We also suggest keeping your "metals" in any given room to one color. If your dresser has brass or gold
finished knobs and handles, then keep your photo frames and other accent pieces to gold. Using silver and gold
together tends to create an unbalanced look. Similarly, choose a dark wood for your furniture, and keep the pine and oak
furniture out of the bedroom (as light woods evoke a modern feel).
Don't be afraid to update what you have or refinish a garage sale find. Decorating your home in historical style need not require a lot of money.
Refinish furniture using a weathered stain to create an aged look. You can also dye white fabrics in a "tea dye"
to create the look of antique linens. Reupholster a chair with toile or another
historical patterned fabric. Give your comforter a new look buy covering it with a duvet, or toss a reproduction quilt
over your existing linens. If you are inclined to sew, consider adding reproduction trim, laces and ribbon to adorn your
curtains, sheets and blankets. Stitch tassels and trim on your existing pillows and shams for an elegant, Baroque-inspired look.
A four-poster or canopy bed is a small investment that can add a touch of historical elegance to any bedroom.
If your budget is tight, consider finding a canopy bed at a rummage sale, refinish the wood yourself. Then
make your canopy by purchasing vintage style fabrics or laces to drape across the top. Be creative!
Finally, if your bedroom allows for a small sitting area, remember to keep the color theme of your furniture, pillows and accessories consistent with your bed.
Embellish your bedroom with signature historical elements such as lace curtains, tassels, glass hurricane lamps,
chandeliers, sconces, reproduction paintings, and tapestry pillows.

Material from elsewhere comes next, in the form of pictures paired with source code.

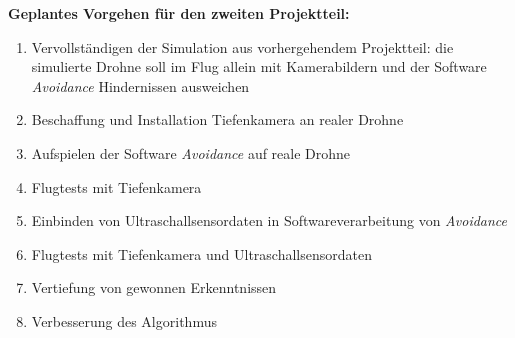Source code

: 
\textbf{Geplantes Vorgehen für den zweiten Projektteil:}
\begin{enumerate}
    \item Vervollständigen der Simulation aus vorhergehendem Projektteil: die simulierte Drohne soll im Flug allein mit Kamerabildern und der Software \textit{Avoidance} Hindernissen ausweichen 
    \item Beschaffung und Installation Tiefenkamera an realer Drohne
    \item Aufspielen der Software \textit{Avoidance} auf reale Drohne
    \item Flugtests mit Tiefenkamera
    \item Einbinden von Ultraschallsensordaten in Softwareverarbeitung von \textit{Avoidance}
    \item Flugtests mit Tiefenkamera und Ultraschallsensordaten
    \item Vertiefung von gewonnen Erkenntnissen
    \item Verbesserung des Algorithmus
\end{enumerate}

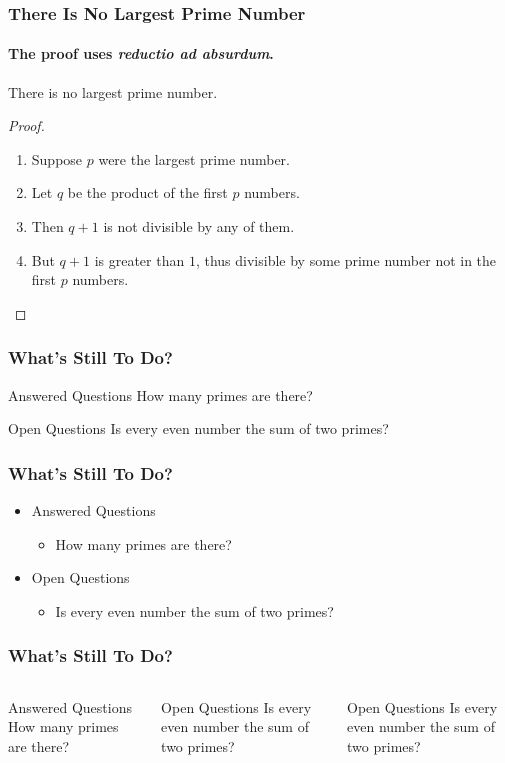 \documentclass{beamer}
\begin{document}
\begin{frame}
\frametitle{There Is No Largest Prime Number}
\framesubtitle{The proof uses \textit{reductio ad absurdum}.}
\begin{theorem}
There is no largest prime number.
\end{theorem}
\begin{proof}
\begin{enumerate}
\item<1-> Suppose $p$ were the largest prime number.
\item<2-> Let $q$ be the product of the first $p$ numbers.
\item<3-> Then $q + 1$ is not divisible by any of them.
\item<1-> But $q + 1$ is greater than $1$, thus divisible by some prime
number not in the first $p$ numbers.\qedhere
\end{enumerate}
\end{proof}
\end{frame}

\begin{frame}
\frametitle{What’s Still To Do?}
\begin{block}{Answered Questions}
How many primes are there?
\end{block}
\begin{block}{Open Questions}
Is every even number the sum of two primes?
\end{block}
\end{frame}


\begin{frame}
\frametitle{What’s Still To Do?}
\begin{itemize}
\item Answered Questions
\begin{itemize}
\item How many primes are there?
\end{itemize}
\item Open Questions
\begin{itemize}
\item Is every even number the sum of two primes?
\end{itemize}
\end{itemize}
\end{frame}


\begin{frame}
\frametitle{What’s Still To Do?}

\begin{columns}
\begin{block}{Answered Questions}
How many primes are there?
\end{block}

\begin{alertblock}{Open Questions}
Is every even number the sum of two primes?
\end{alertblock}
\begin{exampleblock}{Open Questions}
Is every even number the sum of two primes?
\end{exampleblock}

\end{columns}
\end{frame}
\end{document}
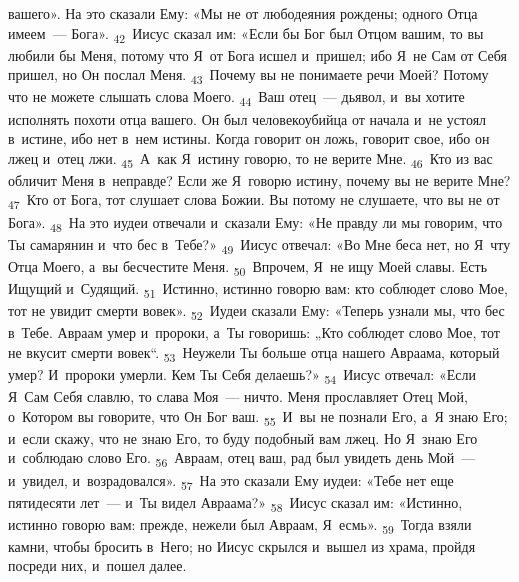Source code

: \documentclass[a4paper,12pt]{article}
\begin{document}
вашего». На это сказали Ему: «Мы не от любодеяния рождены; одного Отца имеем~--- Бога». \textsubscript{42}~Иисус сказал им: «Если бы Бог был Отцом вашим, то вы любили бы Меня, потому что Я~от Бога исшел и~пришел; ибо Я~не Сам от Себя пришел, но Он послал Меня. \textsubscript{43}~Почему вы не понимаете речи Моей? Потому что не можете слышать слова Моего. \textsubscript{44}~Ваш отец~--- дьявол, и~вы хотите исполнять похоти отца вашего. Он был человекоубийца от начала и~не устоял в~истине, ибо нет в~нем истины. Когда говорит он ложь, говорит свое, ибо он лжец и~отец лжи. \textsubscript{45}~А~как Я~истину говорю, то не верите Мне. \textsubscript{46}~Кто из вас обличит Меня в~неправде? Если же Я~говорю истину, почему вы не верите Мне? \textsubscript{47}~Кто от Бога, тот слушает слова Божии. Вы потому не слушаете, что вы не от Бога». \textsubscript{48}~На это иудеи отвечали и~сказали Ему: «Не правду ли мы говорим, что Ты самарянин и~что бес в~Тебе?» \textsubscript{49}~Иисус отвечал: «Во Мне беса нет, но Я~чту Отца Моего, а~вы бесчестите Меня. \textsubscript{50}~Впрочем, Я~не ищу Моей славы. Есть Ищущий и~Судящий. \textsubscript{51}~Истинно, истинно говорю вам: кто соблюдет слово Мое, тот не увидит смерти вовек». \textsubscript{52}~Иудеи сказали Ему: «Теперь узнали мы, что бес в~Тебе. Авраам умер и~пророки, а~Ты говоришь: „Кто соблюдет слово Мое, тот не вкусит смерти вовек“. \textsubscript{53}~Неужели Ты больше отца нашего Авраама, который умер? И~пророки умерли. Кем Ты Себя делаешь?» \textsubscript{54}~Иисус отвечал: «Если Я~Сам Себя славлю, то слава Моя~--- ничто. Меня прославляет Отец Мой, о~Котором вы говорите, что Он Бог ваш. \textsubscript{55}~И~вы не познали Его, а~Я знаю Его; и~если скажу, что не знаю Его, то буду подобный вам лжец. Но Я~знаю Его и~соблюдаю слово Его. \textsubscript{56}~Авраам, отец ваш, рад был увидеть день Мой~--- и~увидел, и~возрадовался». \textsubscript{57}~На это сказали Ему иудеи: «Тебе нет еще пятидесяти лет~--- и~Ты видел Авраама?» \textsubscript{58}~Иисус сказал им: «Истинно, истинно говорю вам: прежде, нежели был Авраам, Я~есмь». \textsubscript{59}~Тогда взяли камни, чтобы бросить в~Него; но Иисус скрылся и~вышел из храма, пройдя посреди них, и~пошел далее. 
\end{document}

Consider adding a few "fun" items to make the room
appear authentic, such as a black and white photograph of your grandparents on their wedding day, placed in a vintage
frame. Or display an "antiqued" photograph of your family (easily obtained at most amusement parks and other recreational
sites). Finally, a word of advice... Make sure you live with what you love. Don't just choose accent items merely because they
"go with the rest of the room." Make sure you really love the items that adorn your room, and we guarantee you will enjoy
waking up to them each day.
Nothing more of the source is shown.